Audra Lowe (née Prather) is a talk show host, journalist, and entrepreneur For six seasons, she was the host of The Better Show. In 2012, Lowe became the host of The Broadway Channel.

==Early life and education==
Lowe, born Audra Prather, a native of Los Angeles, California, matriculated to the University of California, Santa Barbara. While on campus, she worked for the college radio station KCSB-FM as a reporter and anchor. She graduated from UC Santa Barbara with two B.A.s in 1993 in communications and black studies. She later attended the University of California, Los Angeles and graduated with an M.A. in 1998.

==Television career==
===Early career===
Lowe's journalism career started after college with KCAL-TV. She later joined KADY-TV in Ventura, California as an associate producer. She was noticed by the news director practicing reading scripts after hours and was put on camera after a regular on-air talent called in sick.
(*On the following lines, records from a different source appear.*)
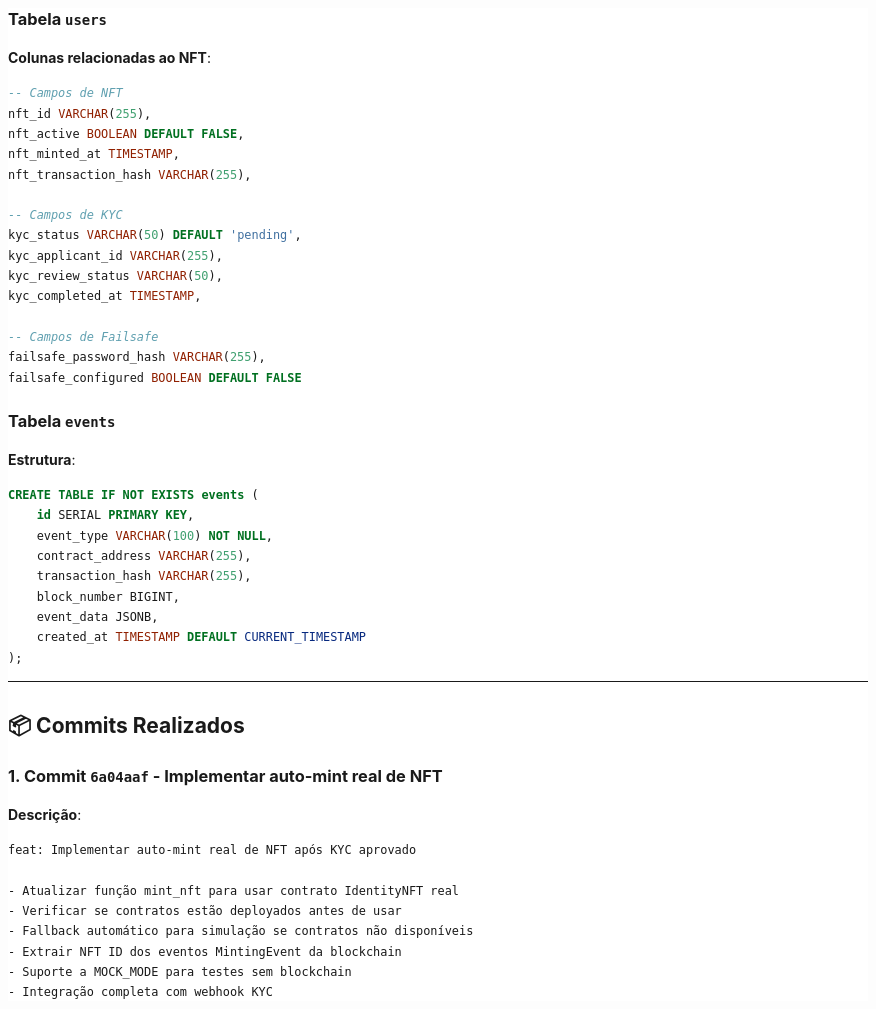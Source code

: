 ### Tabela `users`

**Colunas relacionadas ao NFT**:
```sql
-- Campos de NFT
nft_id VARCHAR(255),
nft_active BOOLEAN DEFAULT FALSE,
nft_minted_at TIMESTAMP,
nft_transaction_hash VARCHAR(255),

-- Campos de KYC
kyc_status VARCHAR(50) DEFAULT 'pending',
kyc_applicant_id VARCHAR(255),
kyc_review_status VARCHAR(50),
kyc_completed_at TIMESTAMP,

-- Campos de Failsafe
failsafe_password_hash VARCHAR(255),
failsafe_configured BOOLEAN DEFAULT FALSE
```

### Tabela `events`

**Estrutura**:
```sql
CREATE TABLE IF NOT EXISTS events (
    id SERIAL PRIMARY KEY,
    event_type VARCHAR(100) NOT NULL,
    contract_address VARCHAR(255),
    transaction_hash VARCHAR(255),
    block_number BIGINT,
    event_data JSONB,
    created_at TIMESTAMP DEFAULT CURRENT_TIMESTAMP
);
```

---

## 📦 Commits Realizados

### 1. Commit `6a04aaf` - Implementar auto-mint real de NFT

**Descrição**:
```
feat: Implementar auto-mint real de NFT após KYC aprovado

- Atualizar função mint_nft para usar contrato IdentityNFT real
- Verificar se contratos estão deployados antes de usar
- Fallback automático para simulação se contratos não disponíveis
- Extrair NFT ID dos eventos MintingEvent da blockchain
- Suporte a MOCK_MODE para testes sem blockchain
- Integração completa com webhook KYC
```
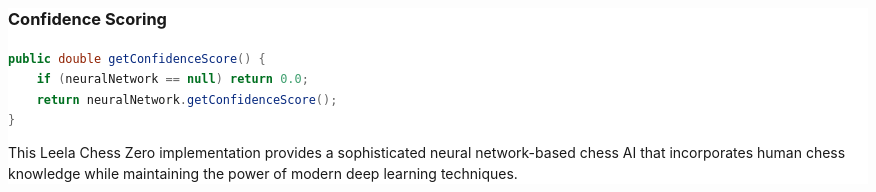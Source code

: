 ### Confidence Scoring
```java
public double getConfidenceScore() {
    if (neuralNetwork == null) return 0.0;
    return neuralNetwork.getConfidenceScore();
}
```

This Leela Chess Zero implementation provides a sophisticated neural network-based chess AI that incorporates human chess knowledge while maintaining the power of modern deep learning techniques.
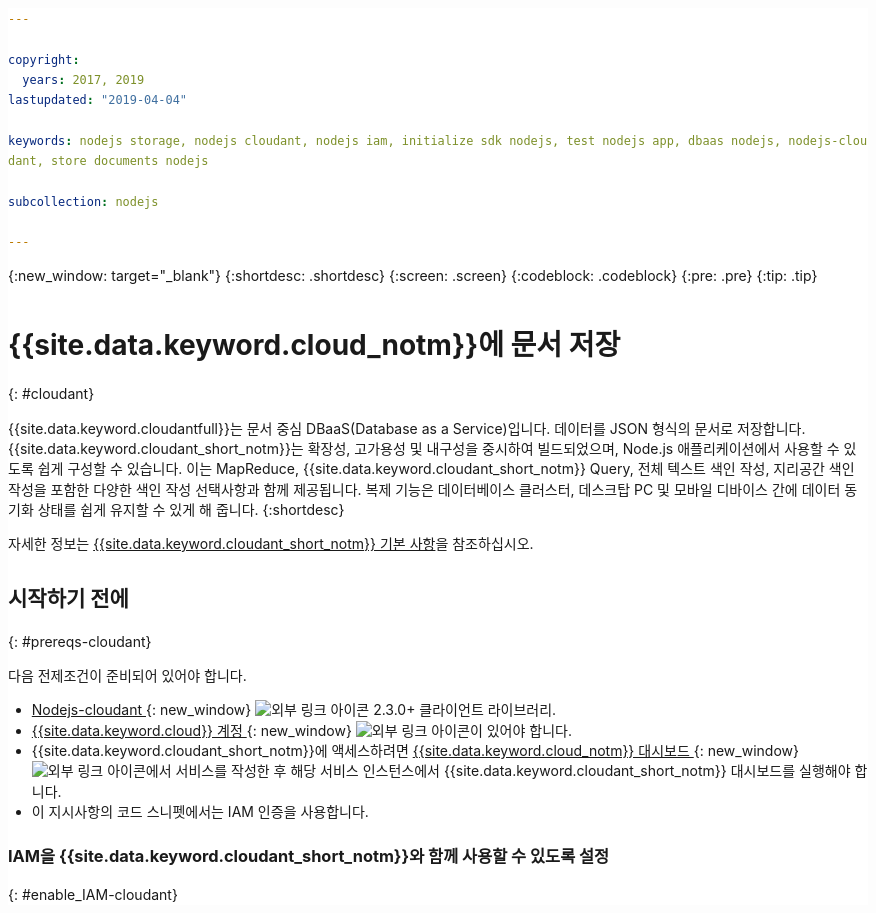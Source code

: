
 ```yaml
---

copyright:
  years: 2017, 2019
lastupdated: "2019-04-04"

keywords: nodejs storage, nodejs cloudant, nodejs iam, initialize sdk nodejs, test nodejs app, dbaas nodejs, nodejs-cloudant, store documents nodejs

subcollection: nodejs

---
```


{:new_window: target="_blank"}
{:shortdesc: .shortdesc}
{:screen: .screen}
{:codeblock: .codeblock}
{:pre: .pre}
{:tip: .tip}

# {{site.data.keyword.cloud_notm}}에 문서 저장
{: #cloudant}

{{site.data.keyword.cloudantfull}}는 문서 중심 DBaaS(Database as a Service)입니다. 데이터를 JSON 형식의 문서로 저장합니다. {{site.data.keyword.cloudant_short_notm}}는 확장성, 고가용성 및 내구성을 중시하여 빌드되었으며, Node.js 애플리케이션에서 사용할 수 있도록 쉽게 구성할 수 있습니다. 이는 MapReduce, {{site.data.keyword.cloudant_short_notm}} Query, 전체 텍스트 색인 작성, 지리공간 색인 작성을 포함한 다양한 색인 작성 선택사항과 함께 제공됩니다. 복제 기능은 데이터베이스 클러스터, 데스크탑 PC 및 모바일 디바이스 간에 데이터 동기화 상태를 쉽게 유지할 수 있게 해 줍니다.
{:shortdesc}

자세한 정보는 [{{site.data.keyword.cloudant_short_notm}} 기본 사항](/docs/services/Cloudant/basics?topic=cloudant-ibm-cloudant-basics#ibm-cloudant-basics)을 참조하십시오.

## 시작하기 전에
{: #prereqs-cloudant}

다음 전제조건이 준비되어 있어야 합니다.
 * [Nodejs-cloudant ](https://github.com/cloudant/nodejs-cloudant){: new_window} ![외부 링크 아이콘](../icons/launch-glyph.svg "외부 링크 아이콘") 2.3.0+ 클라이언트 라이브러리.
 * [{{site.data.keyword.cloud}} 계정 ](https://cloud.ibm.com/registration/?target=%2Fdeveloper%2Fappservice%2Fcreate-app){: new_window} ![외부 링크 아이콘](../icons/launch-glyph.svg "외부 링크 아이콘")이 있어야 합니다.
 * {{site.data.keyword.cloudant_short_notm}}에 액세스하려면 [{{site.data.keyword.cloud_notm}} 대시보드 ](https://cloud.ibm.com/dashboard/apps){: new_window} ![외부 링크 아이콘](../icons/launch-glyph.svg "외부 링크 아이콘")에서 서비스를 작성한 후 해당 서비스 인스턴스에서 {{site.data.keyword.cloudant_short_notm}} 대시보드를 실행해야 합니다.
 * 이 지시사항의 코드 스니펫에서는 IAM 인증을 사용합니다.
 
### IAM을 {{site.data.keyword.cloudant_short_notm}}와 함께 사용할 수 있도록 설정
{: #enable_IAM-cloudant}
Her television path included stops at KNBC, KABC-TV, ABC Entertainment, KCOP-TV, The Walt Disney Company, KNX, and BET.

Lowe joined FOX and served as the host for Fox Sports's FoxWire as well as entertainment-based FoxNOW.

===The Better Show===
In 2007, Lowe was named host of The Better Show, a nationally syndicated lifestyle television program produced by the Meredith Corporation, for which she relocated to New York. The Better Show launched in 12 markets and saw expansion with Lowe as the host to 180 markets over 80% of the country.
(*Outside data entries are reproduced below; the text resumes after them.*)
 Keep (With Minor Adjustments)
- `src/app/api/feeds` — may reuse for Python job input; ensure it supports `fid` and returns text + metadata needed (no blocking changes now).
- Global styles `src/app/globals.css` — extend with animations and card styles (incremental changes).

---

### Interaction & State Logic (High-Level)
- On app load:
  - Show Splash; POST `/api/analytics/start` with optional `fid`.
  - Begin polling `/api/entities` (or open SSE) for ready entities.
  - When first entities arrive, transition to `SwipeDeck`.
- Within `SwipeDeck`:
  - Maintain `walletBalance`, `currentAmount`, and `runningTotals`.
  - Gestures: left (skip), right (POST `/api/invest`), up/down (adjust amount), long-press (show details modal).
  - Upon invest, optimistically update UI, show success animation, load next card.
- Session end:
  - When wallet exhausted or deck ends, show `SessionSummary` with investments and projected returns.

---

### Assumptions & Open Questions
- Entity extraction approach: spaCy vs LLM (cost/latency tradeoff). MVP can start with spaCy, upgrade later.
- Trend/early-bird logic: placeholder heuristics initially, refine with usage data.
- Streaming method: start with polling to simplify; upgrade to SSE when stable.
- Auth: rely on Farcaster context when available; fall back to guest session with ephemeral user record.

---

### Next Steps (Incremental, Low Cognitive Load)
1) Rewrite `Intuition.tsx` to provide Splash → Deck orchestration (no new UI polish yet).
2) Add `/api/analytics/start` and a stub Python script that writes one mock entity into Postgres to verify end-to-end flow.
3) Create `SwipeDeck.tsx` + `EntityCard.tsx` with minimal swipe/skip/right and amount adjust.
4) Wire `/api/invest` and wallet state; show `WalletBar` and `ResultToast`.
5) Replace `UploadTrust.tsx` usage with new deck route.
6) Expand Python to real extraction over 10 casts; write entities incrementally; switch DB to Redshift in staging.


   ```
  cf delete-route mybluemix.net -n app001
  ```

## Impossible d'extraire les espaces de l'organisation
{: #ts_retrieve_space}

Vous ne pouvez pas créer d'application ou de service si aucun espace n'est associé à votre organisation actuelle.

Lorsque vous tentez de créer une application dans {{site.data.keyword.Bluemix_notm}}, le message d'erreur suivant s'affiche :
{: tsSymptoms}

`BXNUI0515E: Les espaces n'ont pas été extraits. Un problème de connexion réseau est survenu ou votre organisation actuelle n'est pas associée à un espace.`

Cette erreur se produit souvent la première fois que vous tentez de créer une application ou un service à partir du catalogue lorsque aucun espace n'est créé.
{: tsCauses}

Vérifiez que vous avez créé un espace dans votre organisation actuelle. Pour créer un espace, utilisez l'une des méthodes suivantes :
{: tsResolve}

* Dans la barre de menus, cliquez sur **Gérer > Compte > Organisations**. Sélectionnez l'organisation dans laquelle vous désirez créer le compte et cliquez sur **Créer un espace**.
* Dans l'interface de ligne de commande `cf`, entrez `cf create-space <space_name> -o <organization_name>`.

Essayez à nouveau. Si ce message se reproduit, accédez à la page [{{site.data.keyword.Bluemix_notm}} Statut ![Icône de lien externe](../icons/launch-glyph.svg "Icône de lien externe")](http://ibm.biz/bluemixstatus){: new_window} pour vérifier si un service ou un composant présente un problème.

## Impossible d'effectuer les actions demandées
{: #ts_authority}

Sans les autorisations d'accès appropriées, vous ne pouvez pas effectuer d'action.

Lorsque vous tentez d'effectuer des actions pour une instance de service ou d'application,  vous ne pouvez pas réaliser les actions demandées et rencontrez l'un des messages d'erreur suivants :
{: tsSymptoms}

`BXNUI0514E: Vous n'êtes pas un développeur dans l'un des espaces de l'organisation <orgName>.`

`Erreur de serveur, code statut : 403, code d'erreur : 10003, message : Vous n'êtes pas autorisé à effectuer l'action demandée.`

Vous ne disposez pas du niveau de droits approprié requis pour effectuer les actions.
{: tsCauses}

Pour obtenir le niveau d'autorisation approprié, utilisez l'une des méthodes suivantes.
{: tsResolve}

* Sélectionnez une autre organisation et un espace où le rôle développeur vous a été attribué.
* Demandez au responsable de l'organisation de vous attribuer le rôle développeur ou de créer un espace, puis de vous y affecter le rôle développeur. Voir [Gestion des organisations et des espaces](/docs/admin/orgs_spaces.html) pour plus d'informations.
In July 2012, Lowe was named one of the Top 10 TV Lifestyle Hosts on Twitter based on her Klout score.

Lowe was replaced by Rebecca Budig as host of The Better Show in September 2013 before the start of the show's seventh season.
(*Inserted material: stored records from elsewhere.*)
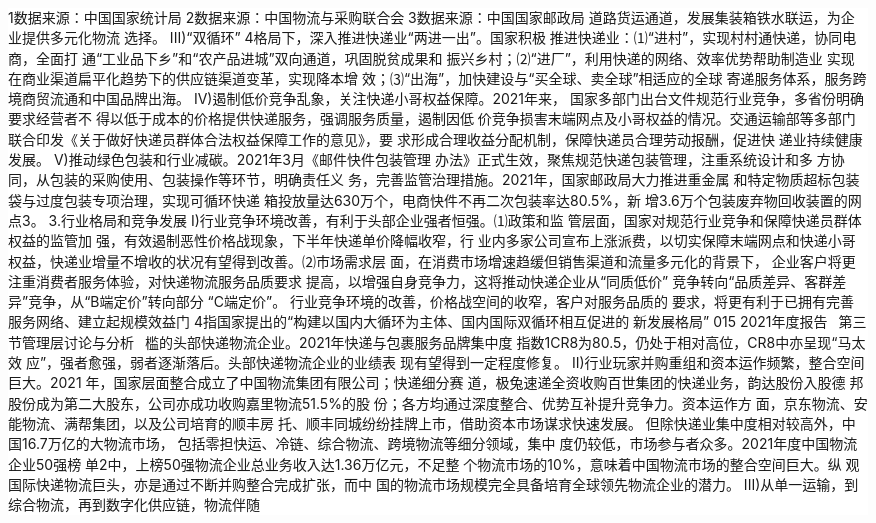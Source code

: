 1数据来源：中国国家统计局
2数据来源：中国物流与采购联合会
3数据来源：中国国家邮政局
道路货运通道，发展集装箱铁水联运，为企业提供多元化物流
选择。
III)“双循环”
4格局下，深入推进快递业“两进一出”。国家积极
推进快递业：⑴“进村”，实现村村通快递，协同电商，全面打
通“工业品下乡”和“农产品进城”双向通道，巩固脱贫成果和
振兴乡村；⑵“进厂”，利用快递的网络、效率优势帮助制造业
实现在商业渠道扁平化趋势下的供应链渠道变革，实现降本增
效；⑶“出海”，加快建设与“买全球、卖全球”相适应的全球
寄递服务体系，服务跨境商贸流通和中国品牌出海。
IV)遏制低价竞争乱象，关注快递小哥权益保障。2021年来，
国家多部门出台文件规范行业竞争，多省份明确要求经营者不
得以低于成本的价格提供快递服务，强调服务质量，遏制因低
价竞争损害末端网点及小哥权益的情况。交通运输部等多部门
联合印发《关于做好快递员群体合法权益保障工作的意见》，要
求形成合理收益分配机制，保障快递员合理劳动报酬，促进快
递业持续健康发展。
V)推动绿色包装和行业减碳。2021年3月《邮件快件包装管理
办法》正式生效，聚焦规范快递包装管理，注重系统设计和多
方协同，从包装的采购使用、包装操作等环节，明确责任义
务，完善监管治理措施。2021年，国家邮政局大力推进重金属
和特定物质超标包装袋与过度包装专项治理，实现可循环快递
箱投放量达630万个，电商快件不再二次包装率达80.5%，新
增3.6万个包装废弃物回收装置的网点3。
3.行业格局和竞争发展
I)行业竞争环境改善，有利于头部企业强者恒强。⑴政策和监
管层面，国家对规范行业竞争和保障快递员群体权益的监管加
强，有效遏制恶性价格战现象，下半年快递单价降幅收窄，行
业内多家公司宣布上涨派费，以切实保障末端网点和快递小哥
权益，快递业增量不增收的状况有望得到改善。⑵市场需求层
面，在消费市场增速趋缓但销售渠道和流量多元化的背景下，
企业客户将更注重消费者服务体验，对快递物流服务品质要求
提高，以增强自身竞争力，这将推动快递企业从“同质低价”
竞争转向“品质差异、客群差异”竞争，从“B端定价”转向部分
“C端定价”。
行业竞争环境的改善，价格战空间的收窄，客户对服务品质的
要求，将更有利于已拥有完善服务网络、建立起规模效益门
4指国家提出的“构建以国内大循环为主体、国内国际双循环相互促进的
新发展格局”
015
2021年度报告
 第三节管理层讨论与分析 
槛的头部快递物流企业。2021年快递与包裹服务品牌集中度
指数1CR8为80.5，仍处于相对高位，CR8中亦呈现“马太效
应”，强者愈强，弱者逐渐落后。头部快递物流企业的业绩表
现有望得到一定程度修复。
II)行业玩家并购重组和资本运作频繁，整合空间巨大。2021
年，国家层面整合成立了中国物流集团有限公司；快递细分赛
道，极兔速递全资收购百世集团的快递业务，韵达股份入股德
邦股份成为第二大股东，公司亦成功收购嘉里物流51.5%的股
份；各方均通过深度整合、优势互补提升竞争力。资本运作方
面，京东物流、安能物流、满帮集团，以及公司培育的顺丰房
托、顺丰同城纷纷挂牌上市，借助资本市场谋求快速发展。
但除快递业集中度相对较高外，中国16.7万亿的大物流市场，
包括零担快运、冷链、综合物流、跨境物流等细分领域，集中
度仍较低，市场参与者众多。2021年度中国物流企业50强榜
单2中，上榜50强物流企业总业务收入达1.36万亿元，不足整
个物流市场的10%，意味着中国物流市场的整合空间巨大。纵
观国际快递物流巨头，亦是通过不断并购整合完成扩张，而中
国的物流市场规模完全具备培育全球领先物流企业的潜力。
III)从单一运输，到综合物流，再到数字化供应链，物流伴随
===The Broadway Channel===
In August 2012, Lowe was named host of The Broadway Channel's What's Hot on Broadway feature as well as other events.

==Entrepreneurship==
Lowe started Lowe Blow Tees, a line of maternity shirts, after getting the idea while pregnant with her daughter. She sells the line through her website as well as through eBay.

==Personal life==
Lowe married Randall Lowe. She has one daughter.